As a result, ectoin is able to protect cell membranes from chemical and physical damage, reducing oxidative stress and cell inflammation.

What are ectoin’s skin-care benefits?

Ectoin is a multitasker. It doesn’t just do it all — it does it all well. But it does have certain talents that are particularly impressive. “Ectoin’s superstar ability is protection,” says Dr. Idriss. (We’re picturing a tiny amino acid wearing Secret Service-esque sunglasses.)

Board-certified dermatologist Marissa Garshick, MD, concurs. “Ectoin works to provide a protective shield for the skin,” she says. “By protecting against external stressors, it also offers protection against blue light and pollution.”

But it isn’t just your computer screen against which ectoin defends skin. “It provides UVA/UVB and visible light protection on a cellular level and improves skin damage,” says board-certified dermatologist Aanand Geria, MD. That doesn’t mean it’s a stand-in for sunscreen, though. “Because ectoin is not an active UV filter, it may not be credited as an SPF,” Dr.
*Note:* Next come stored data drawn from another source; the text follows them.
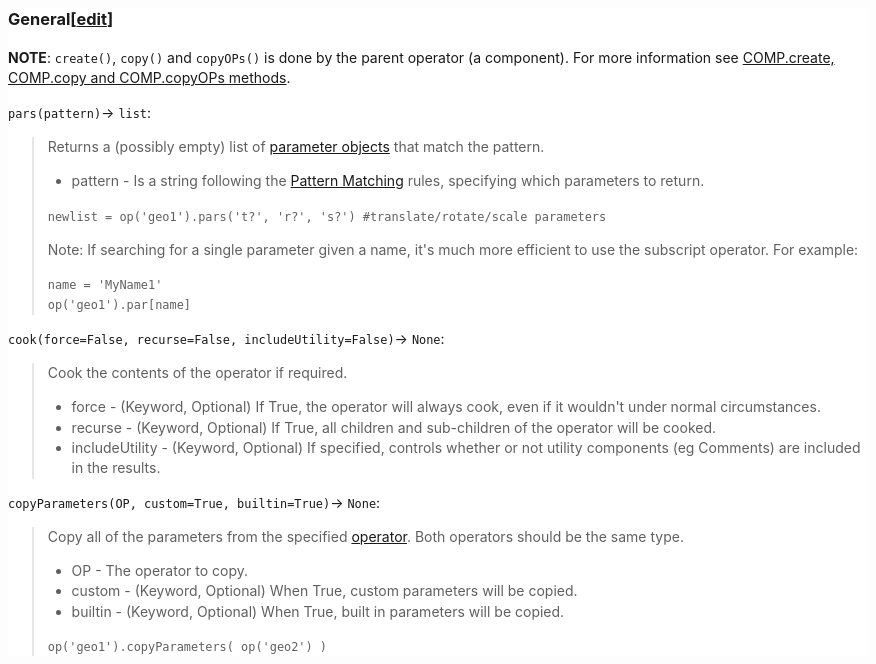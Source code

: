 ### General[[edit](https://docs.derivative.ca/index.php?title=Template:SubSection&action=edit&section=T-1 "Edit section: General")]

**NOTE**: `create()`, `copy()` and `copyOPs()` is done by the parent operator (a component). For more information see [COMP.create, COMP.copy and COMP.copyOPs methods](COMP_Class.html#Methods "COMP Class").

  


`pars(pattern)`→ `list`:

> Returns a (possibly empty) list of [parameter objects](Par_Class.html "Par Class") that match the pattern.
> 
> * pattern - Is a string following the [Pattern Matching](Pattern_Matching.html "Pattern Matching") rules, specifying which parameters to return.
> 
> ```
> newlist = op('geo1').pars('t?', 'r?', 's?') #translate/rotate/scale parameters
> 
> ```
> 
> Note: If searching for a single parameter given a name, it's much more efficient to use the subscript operator. For example:
> 
> ```
> name = 'MyName1'
> op('geo1').par[name]
> 
> ```

`cook(force=False, recurse=False, includeUtility=False)`→ `None`:

> Cook the contents of the operator if required.
> 
> * force - (Keyword, Optional) If True, the operator will always cook, even if it wouldn't under normal circumstances.
> * recurse - (Keyword, Optional) If True, all children and sub-children of the operator will be cooked.
> * includeUtility - (Keyword, Optional) If specified, controls whether or not utility components (eg Comments) are included in the results.

`copyParameters(OP, custom=True, builtin=True)`→ `None`:

> Copy all of the parameters from the specified [operator](OP_Class.html "OP Class"). Both operators should be the same type.
> 
> * OP - The operator to copy.
> * custom - (Keyword, Optional) When True, custom parameters will be copied.
> * builtin - (Keyword, Optional) When True, built in parameters will be copied.
> 
> ```
> op('geo1').copyParameters( op('geo2') )
> 
> ```
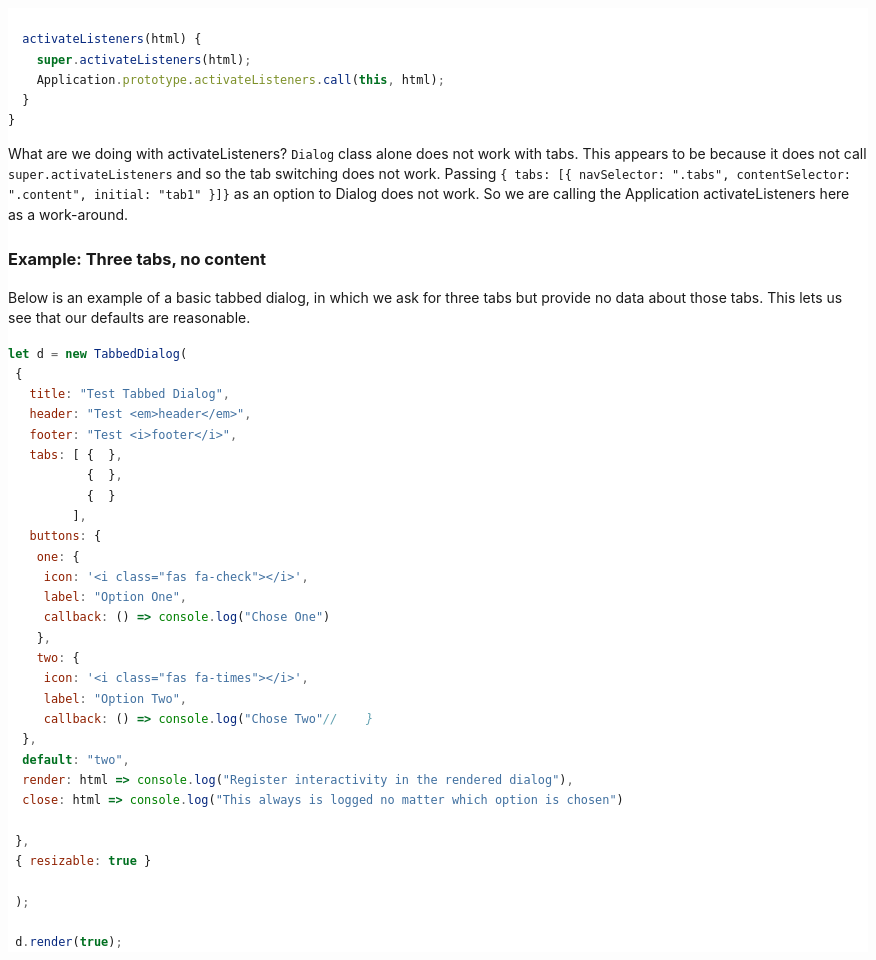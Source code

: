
```js
    
  activateListeners(html) {
    super.activateListeners(html);
    Application.prototype.activateListeners.call(this, html);  
  }      
}
```

What are we doing with activateListeners? `Dialog` class alone does not work with tabs. This appears to be because it does not call `super.activateListeners` and so the tab switching does not work. Passing `{ tabs: [{ navSelector: ".tabs", contentSelector: ".content", initial: "tab1" }]}` as an option to Dialog does not work. So we are calling the Application activateListeners here as a work-around. 

### Example: Three tabs, no content

Below is an example of a basic tabbed dialog, in which we ask for three tabs but provide no data about those tabs. This lets us see that our defaults are reasonable.

```js
let d = new TabbedDialog(
 {
   title: "Test Tabbed Dialog",
   header: "Test <em>header</em>",
   footer: "Test <i>footer</i>",
   tabs: [ {  },
           {  },
           {  }
         ],
   buttons: {
    one: {
     icon: '<i class="fas fa-check"></i>',
     label: "Option One",
     callback: () => console.log("Chose One")
    },
    two: {
     icon: '<i class="fas fa-times"></i>',
     label: "Option Two",
     callback: () => console.log("Chose Two"//    }
  },
  default: "two",
  render: html => console.log("Register interactivity in the rendered dialog"),
  close: html => console.log("This always is logged no matter which option is chosen")
 
 },
 { resizable: true }
 
 );
 
 d.render(true);
```
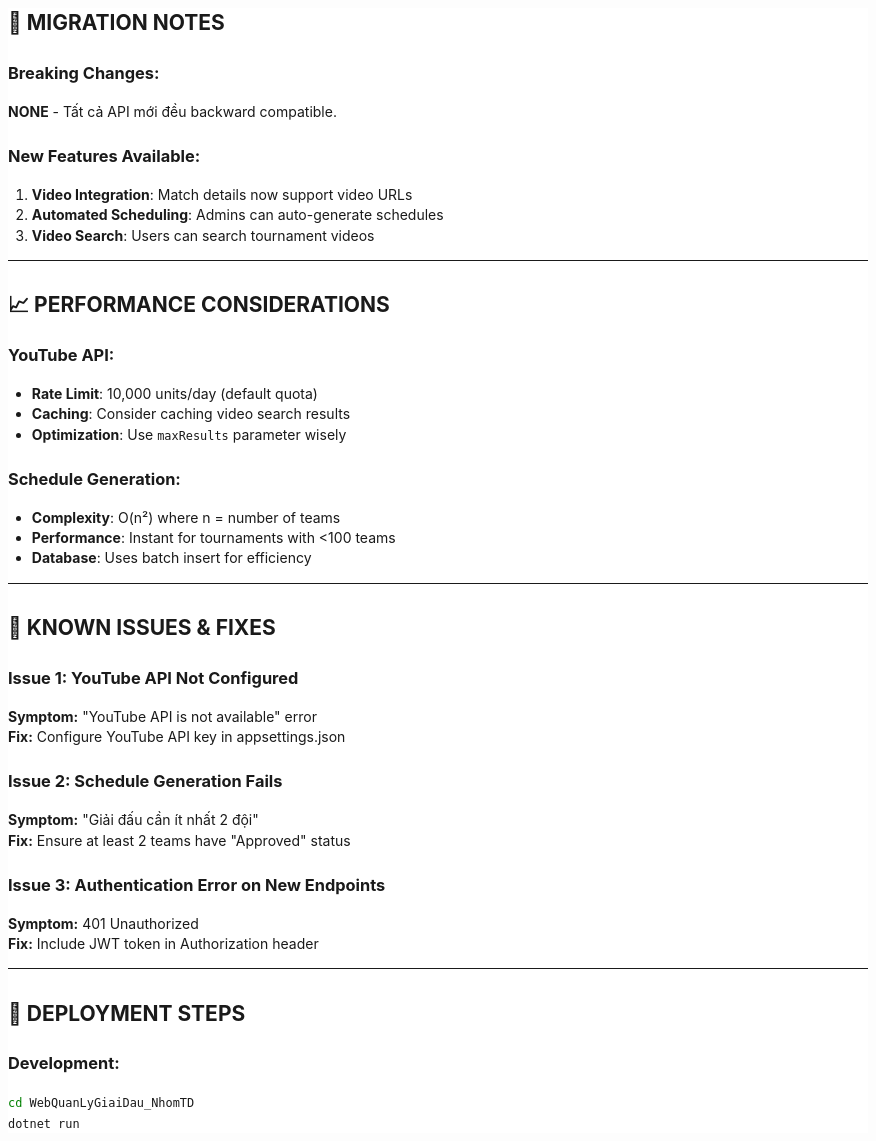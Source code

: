 
## 🔄 MIGRATION NOTES

### Breaking Changes:
**NONE** - Tất cả API mới đều backward compatible.

### New Features Available:
1. **Video Integration**: Match details now support video URLs
2. **Automated Scheduling**: Admins can auto-generate schedules
3. **Video Search**: Users can search tournament videos

---

## 📈 PERFORMANCE CONSIDERATIONS

### YouTube API:
- **Rate Limit**: 10,000 units/day (default quota)
- **Caching**: Consider caching video search results
- **Optimization**: Use `maxResults` parameter wisely

### Schedule Generation:
- **Complexity**: O(n²) where n = number of teams
- **Performance**: Instant for tournaments with <100 teams
- **Database**: Uses batch insert for efficiency

---

## 🐛 KNOWN ISSUES & FIXES

### Issue 1: YouTube API Not Configured
**Symptom:** "YouTube API is not available" error  
**Fix:** Configure YouTube API key in appsettings.json

### Issue 2: Schedule Generation Fails
**Symptom:** "Giải đấu cần ít nhất 2 đội"  
**Fix:** Ensure at least 2 teams have "Approved" status

### Issue 3: Authentication Error on New Endpoints
**Symptom:** 401 Unauthorized  
**Fix:** Include JWT token in Authorization header

---

## 📝 DEPLOYMENT STEPS

### Development:
```bash
cd WebQuanLyGiaiDau_NhomTD
dotnet run
```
Geria says. (Currently, the FDA recognizes only 16 mineral and chemical filters as active sunscreen ingredients.)

In addition to being a mini (but mighty) bodyguard for your skin, ectoin has been associated with skin-barrier improvement, transepidermal water loss reduction, and better skin elasticity, according to Koestline. Basically, it offers nearly everything many of us are looking for in a skin-care ingredient.

“It is a natural moisture binder,” says Dr. Geria. “It’s great for smoothing rough and scaly skin and can reduce inflammation. It also works for lines and wrinkles [by providing] long-term hydration.” As we said, it does it all. 

What are the best ways to work ectoin into your skin-care routine?

If ectoin is making a great impression, just wait until you see how other ingredients welcome it with open arms. Ectoin plays nicely with almost every imaginable skin-care formula, enhancing the impact of ingredients that share its benefits: “Ectoin can work well with other moisturizing ingredients including humectants like hyaluronic acid or glycerin and barrier-strengthening ingredients like ceramides,” says Dr. Garshick. At the same time, it also helps to minimize the unwanted side effects of other, harsher ingredients. “It works great when paired with ingredients that cause inflammation or redness like AHA, BHA, and retinoids, to help mitigate their side effects,” says Koestline.